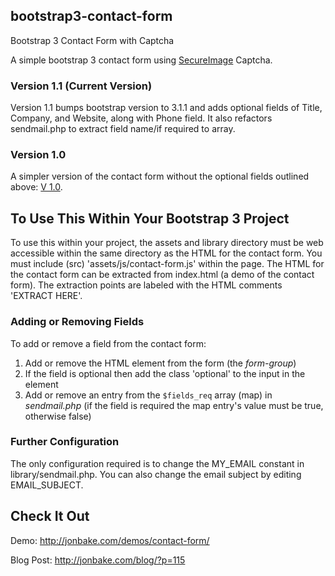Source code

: ## bootstrap3-contact-form
Bootstrap 3 Contact Form with Captcha

A simple bootstrap 3 contact form using [SecureImage](https://github.com/dapphp/securimage) Captcha.

### Version 1.1 (Current Version)
Version 1.1 bumps bootstrap version to 3.1.1 and adds optional fields of Title, Company, and Website, along with Phone field.
It also refactors sendmail.php to extract field name/if required to array.

### Version 1.0
A simpler version of the contact form without the optional fields outlined above: [V 1.0](https://github.com/jonmbake/bootstrap3-contact-form/tree/v1.0).

## To Use This Within Your Bootstrap 3 Project
To use this within your project, the assets and library directory must be web accessible within the same directory as the HTML for the contact form.  You must include (src) 'assets/js/contact-form.js' within the page.  The HTML for the contact form can be extracted from index.html (a demo of the contact form).  The extraction points are labeled with the HTML comments 'EXTRACT HERE'.

### Adding or Removing Fields
To add or remove a field from the contact form:

1. Add or remove the HTML element from the form (the *form-group*)
2. If the field is optional then add the class 'optional' to the input in the element
3. Add or remove an entry from the `$fields_req` array (map) in *sendmail.php* (if the field is required the map entry's value must be true, otherwise false)

### Further Configuration
The only configuration required is to change the MY_EMAIL constant in library/sendmail.php.  You can also change the email subject by editing EMAIL_SUBJECT.

## Check It Out
Demo: http://jonbake.com/demos/contact-form/

Blog Post: http://jonbake.com/blog/?p=115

^^^^^^^^^^^^^^^^

* Aim of the exercise: Repeat, exactly, every line from the one containing "Demo: http://jonbake.com/demos/contact-form/" through the final line of the listing above, adding nothing.

* Solution:
Demo: http://jonbake.com/demos/contact-form/

Blog Post: http://jonbake.com/blog/?p=115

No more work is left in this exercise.